Dark matter halos and transonic accretion flow
Avijit Chowdhury, Gargi Sen, Sayan Chakrabarti, Santabrata Das
TL;DR
This work investigates how surrounding dark matter halos, including central density spikes, modify the spacetime and influence hot, radiatively inefficient accretion onto galactic supermassive black holes. It models the environment with an anisotropic DM stress-energy tensor using the Einstein-cluster framework and solves for $f(r)$ and $m(r)$ across DM profiles, enforcing a scale hierarchy $M_{BH} ≤ M_{halo} ≤ a_0$. For steady, axisymmetric transonic flows with a variable adiabatic index $Γ$, it identifies a critical point at $r_c$ and shows the DM halo shifts $r_c$ inward and elevates the disk temperature, boosting luminosity.
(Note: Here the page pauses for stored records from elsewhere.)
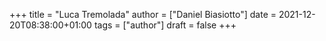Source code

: +++
title = "Luca Tremolada"
author = ["Daniel Biasiotto"]
date = 2021-12-20T08:38:00+01:00
tags = ["author"]
draft = false
+++
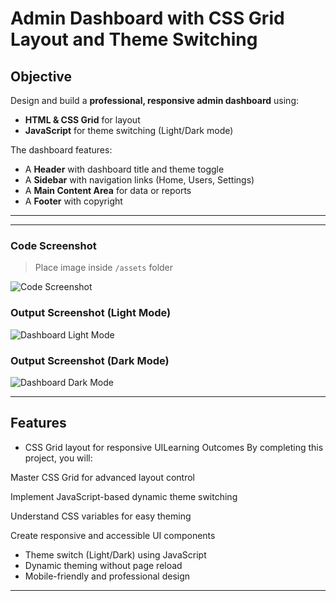 # Admin Dashboard with CSS Grid Layout and Theme Switching

## Objective

Design and build a **professional, responsive admin dashboard** using:

- **HTML & CSS Grid** for layout
- **JavaScript** for theme switching (Light/Dark mode)

The dashboard features:

- A **Header** with dashboard title and theme toggle
- A **Sidebar** with navigation links (Home, Users, Settings)
- A **Main Content Area** for data or reports
- A **Footer** with copyright

---

---


### Code Screenshot

> Place image inside `/assets` folder

![Code Screenshot](./assets/code-screenshot.png)

### Output Screenshot (Light Mode)

![Dashboard Light Mode](./assets/dashboard-light.png)

### Output Screenshot (Dark Mode)

![Dashboard Dark Mode](./assets/dashboard-dark.png)

---

## Features

- CSS Grid layout for responsive UILearning Outcomes
By completing this project, you will:

Master CSS Grid for advanced layout control

Implement JavaScript-based dynamic theme switching

Understand CSS variables for easy theming

Create responsive and accessible UI components
- Theme switch (Light/Dark) using JavaScript
- Dynamic theming without page reload
- Mobile-friendly and professional design

---
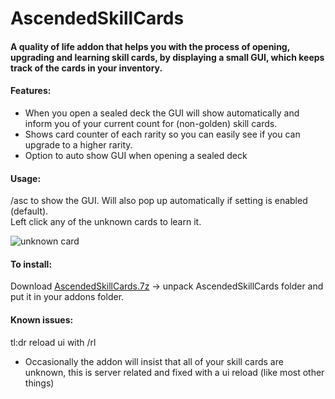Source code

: # AscendedSkillCards
#### A quality of life addon that helps you with the process of opening, upgrading and learning skill cards, by displaying a small GUI, which keeps track of the cards in your inventory.

#### Features:
* When you open a sealed deck the GUI will show automatically and inform you of your current count for (non-golden) skill cards.
* Shows card counter of each rarity so you can easily see if you can upgrade to a higher rarity.
* Option to auto show GUI when opening a sealed deck


#### Usage:  
/asc to show the GUI. Will also pop up automatically if setting is enabled (default).  
Left click any of the unknown cards to learn it. 

![unknown card](https://user-images.githubusercontent.com/8190851/188265168-099db9a9-9810-4c69-9122-74d1d23e7975.png)


#### To install:
Download [AscendedSkillCards.7z](https://github.com/Sigbear/AscendedSkillCards/releases/download/1.0.0/AscendedSkillCards.7z) -> unpack AscendedSkillCards folder and put it in your addons folder.


#### Known issues:  
tl:dr reload ui with /rl  
* Occasionally the addon will insist that all of your skill cards are unknown, this is server related and fixed with a ui reload (like most other things)
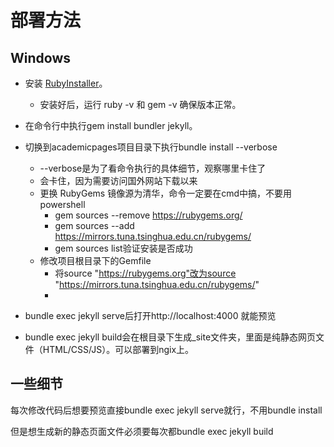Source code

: # 部署方法
## Windows
- 安装 [RubyInstaller](https://rubyinstaller.org/downloads/)。
  - 安装好后，运行 ruby -v 和 gem -v 确保版本正常。

- 在命令行中执行gem install bundler jekyll。

- 切换到academicpages项目目录下执行bundle install --verbose
    - --verbose是为了看命令执行的具体细节，观察哪里卡住了
    - 会卡住，因为需要访问国外网站下载以来
    - 更换 RubyGems 镜像源为清华，命令一定要在cmd中搞，不要用powershell
      - gem sources --remove https://rubygems.org/
      - gem sources --add https://mirrors.tuna.tsinghua.edu.cn/rubygems/
      - gem sources list验证安装是否成功
    - 修改项目根目录下的Gemfile
      - 将source "https://rubygems.org"改为source "https://mirrors.tuna.tsinghua.edu.cn/rubygems/"
      - 
- bundle exec jekyll serve后打开http://localhost:4000 就能预览

- bundle exec jekyll build会在根目录下生成_site文件夹，里面是纯静态网页文件（HTML/CSS/JS）。可以部署到ngix上。

## 一些细节
每次修改代码后想要预览直接bundle exec jekyll serve就行，不用bundle install

但是想生成新的静态页面文件必须要每次都bundle exec jekyll build
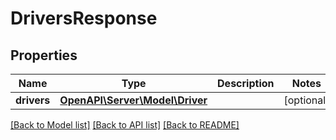 # DriversResponse

## Properties
Name | Type | Description | Notes
------------ | ------------- | ------------- | -------------
**drivers** | [**OpenAPI\Server\Model\Driver**](Driver.md) |  | [optional] 

[[Back to Model list]](../README.md#documentation-for-models) [[Back to API list]](../README.md#documentation-for-api-endpoints) [[Back to README]](../README.md)


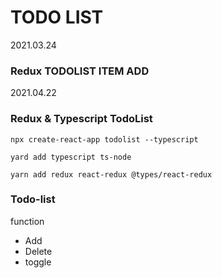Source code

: # TODO LIST

2021.03.24

### Redux TODOLIST ITEM ADD

2021.04.22

### Redux & Typescript TodoList

`npx create-react-app todolist --typescript`

`yard add typescript ts-node`

`yarn add redux react-redux @types/react-redux`

### Todo-list

function

- Add
- Delete
- toggle
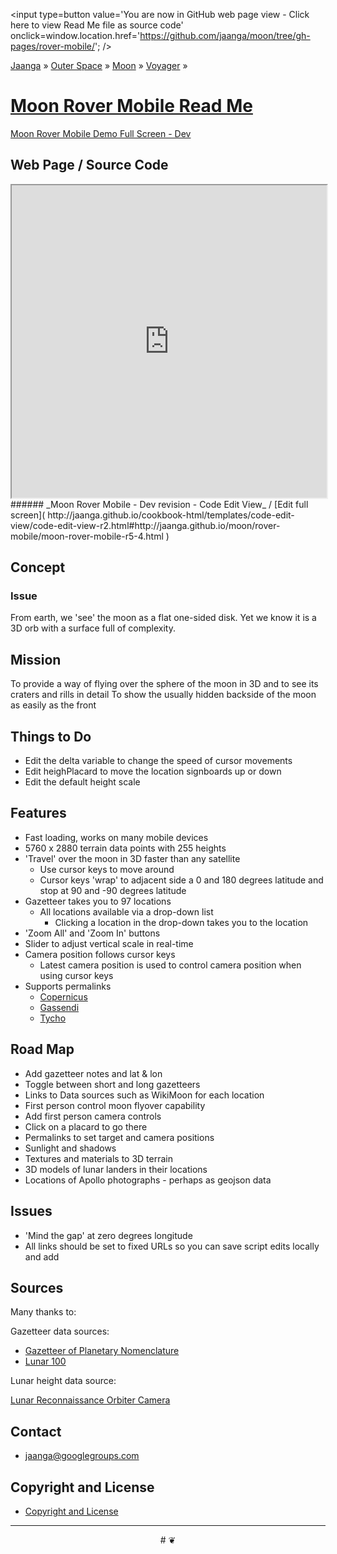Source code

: <span style=display:none; >[You are now in GitHub source code view - click here to view Read Me file as a web page]( http://jaanga.github.io/moon/rover-mobile/ "View file as a web page." ) </span>
<input type=button value='You are now in GitHub web page view - Click here to view Read Me file as source code' onclick=window.location.href='https://github.com/jaanga/moon/tree/gh-pages/rover-mobile/'; />


[Jaanga]( http://jaanga.github.io/ ) » [Outer Space]( http://jaanga.github.io/outer-space/ ) »
[Moon]( http://jaanga.github.io/moon/ ) » [Voyager]( http://jaanga.github.io/moon/voyager/ ) »

[Moon Rover Mobile Read Me]( ./index.html )
===

[Moon Rover Mobile Demo Full Screen - Dev]( http://jaanga.github.io/moon/rover-mobile/dev/ )

## Web Page / Source Code
<iframe class=ifr src=http://jaanga.github.io/cookbook-html/templates/code-edit-view/code-edit-view-r2.html#http://jaanga.github.io/moon/rover-mobile/moon-rover-mobile-r5-4.html width=100% height=500px ></iframe>  
###### _Moon Rover Mobile - Dev revision - Code Edit View_ /  [Edit full screen]( http://jaanga.github.io/cookbook-html/templates/code-edit-view/code-edit-view-r2.html#http://jaanga.github.io/moon/rover-mobile/moon-rover-mobile-r5-4.html )


## Concept

### Issue

From earth, we 'see' the moon as a flat one-sided disk. Yet we know it is a 3D orb with a surface full of complexity.

## Mission

To provide a way of flying over the sphere of the moon in 3D and to see its craters and rills in detail
To show the usually hidden backside of the moon as easily as the front

## Things to Do

* Edit the delta variable to change the speed of cursor movements
* Edit heighPlacard to move the location signboards up or down
* Edit the default height scale



## Features

* Fast loading, works on many mobile devices
* 5760 x 2880 terrain data points with 255 heights
* 'Travel' over the moon in 3D faster than any satellite
	* Use cursor keys to move around
	* Cursor keys 'wrap' to adjacent side a 0 and 180 degrees latitude and stop at 90 and -90 degrees latitude 
* Gazetteer takes you to 97 locations
	* All locations available via a drop-down list
		* Clicking a location in the drop-down takes you to the location
* 'Zoom All' and 'Zoom In' buttons
* Slider to adjust vertical scale in real-time
* Camera position follows cursor keys
	* Latest camera position is used to control camera position when using cursor keys 
* Supports permalinks
	* [Copernicus]( http://jaanga.github.io/terrain-r2/viewers/moon-rover-mobile/dev/index.html#20 )
	* [Gassendi]( http://jaanga.github.io/terrain-r2/viewers/moon-rover-mobile/dev/index.html#30 )
	* [Tycho]( http://jaanga.github.io/terrain-r2/viewers/moon-rover-mobile/dev/index.html#93 )

## Road Map

* Add gazetteer notes and lat & lon
* Toggle between short and long gazetteers
* Links to Data sources such as WikiMoon for each location
* First person control moon flyover capability
* Add first person camera controls
* Click on a placard to go there
* Permalinks to set target and camera positions
* Sunlight and shadows
* Textures and materials to 3D terrain
* 3D models of lunar landers in their locations
* Locations of Apollo photographs - perhaps as geojson data

## Issues

* 'Mind the gap' at zero degrees longitude
* All links should be set to fixed URLs so you can save script edits locally and add

## Sources

Many thanks to:

Gazetteer data sources:

* [Gazetteer of Planetary Nomenclature]( http://planetarynames.wr.usgs.gov/Page/MOON/target )
* [Lunar 100]( http://the-moon.wikispaces.com/Lunar+100 )

Lunar height data source:

[Lunar Reconnaissance Orbiter Camera]( http://wms.lroc.asu.edu/lroc/view_rdr/WAC_GLD100 )

## Contact

* jaanga@googlegroups.com

## Copyright and License

* [Copyright and License]( http://jaanga.github.io/#http://jaanga.github.io/jaanga-copyright-and-mit-license.md ) 

***

<center title="dingbat" >
# <a href=javascript:window.scrollTo(0,0); style=text-decoration:none; >❦</a>
</center>


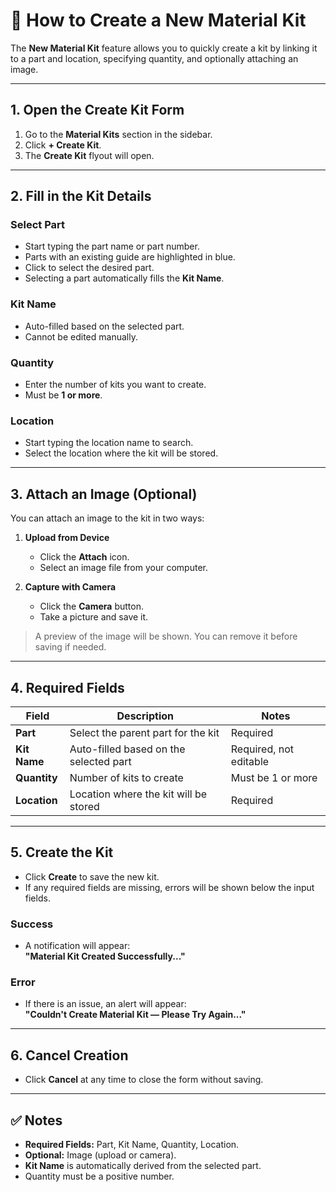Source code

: # 📝 How to Create a New Material Kit

The **New Material Kit** feature allows you to quickly create a kit by linking it to a part and location, specifying quantity, and optionally attaching an image.

---

## 1. Open the Create Kit Form

1. Go to the **Material Kits** section in the sidebar.
2. Click **+ Create Kit**.
3. The **Create Kit** flyout will open.

---

## 2. Fill in the Kit Details

### **Select Part**

- Start typing the part name or part number.
- Parts with an existing guide are highlighted in blue.
- Click to select the desired part.
- Selecting a part automatically fills the **Kit Name**.

### **Kit Name**

- Auto-filled based on the selected part.
- Cannot be edited manually.

### **Quantity**

- Enter the number of kits you want to create.
- Must be **1 or more**.

### **Location**

- Start typing the location name to search.
- Select the location where the kit will be stored.

---

## 3. Attach an Image (Optional)

You can attach an image to the kit in two ways:

1. **Upload from Device**

   - Click the **Attach** icon.
   - Select an image file from your computer.

2. **Capture with Camera**
   - Click the **Camera** button.
   - Take a picture and save it.

> A preview of the image will be shown. You can remove it before saving if needed.

---

## 4. Required Fields

| Field        | Description                            | Notes                  |
| ------------ | -------------------------------------- | ---------------------- |
| **Part**     | Select the parent part for the kit     | Required               |
| **Kit Name** | Auto-filled based on the selected part | Required, not editable |
| **Quantity** | Number of kits to create               | Must be 1 or more      |
| **Location** | Location where the kit will be stored  | Required               |

---

## 5. Create the Kit

- Click **Create** to save the new kit.
- If any required fields are missing, errors will be shown below the input fields.

### Success

- A notification will appear:  
  **"Material Kit Created Successfully..."**

### Error

- If there is an issue, an alert will appear:  
  **"Couldn't Create Material Kit — Please Try Again..."**

---

## 6. Cancel Creation

- Click **Cancel** at any time to close the form without saving.

---

## ✅ Notes

- **Required Fields:** Part, Kit Name, Quantity, Location.
- **Optional:** Image (upload or camera).
- **Kit Name** is automatically derived from the selected part.
- Quantity must be a positive number.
Predicted spectral energy distributions and bolometric luminosities exhibit substantial enhancement relative to a pure Schwarzschild case, scaling with halo mass $M_{halo}$ and compactness $M_{halo}/a_0$, offering an observational avenue to probe dense DM near galactic centers and its role in SMBH–galaxy coevolution.
Abstract
The interplay between supermassive black holes (SMBHs) and their surrounding environment is fundamental to understanding galactic evolution. This work investigates the influence of a cold dark matter (DM) halo on the dynamics of relativistic, low angular momentum, inviscid, and advective hot accretion flow onto a galactic SMBH. Modeling the spacetime geometry as a black hole embedded within various DM distributions, including those with a central density spike, we demonstrate that the presence of a DM halo, particularly one that is massive and compact, enhances the luminosity of the accretion disk. The dominant contribution to this luminosity originates from the inner regions of the flow, suggesting that luminosity measurements could serve as a valuable observational probe for the dense DM environments expected near galactic centers.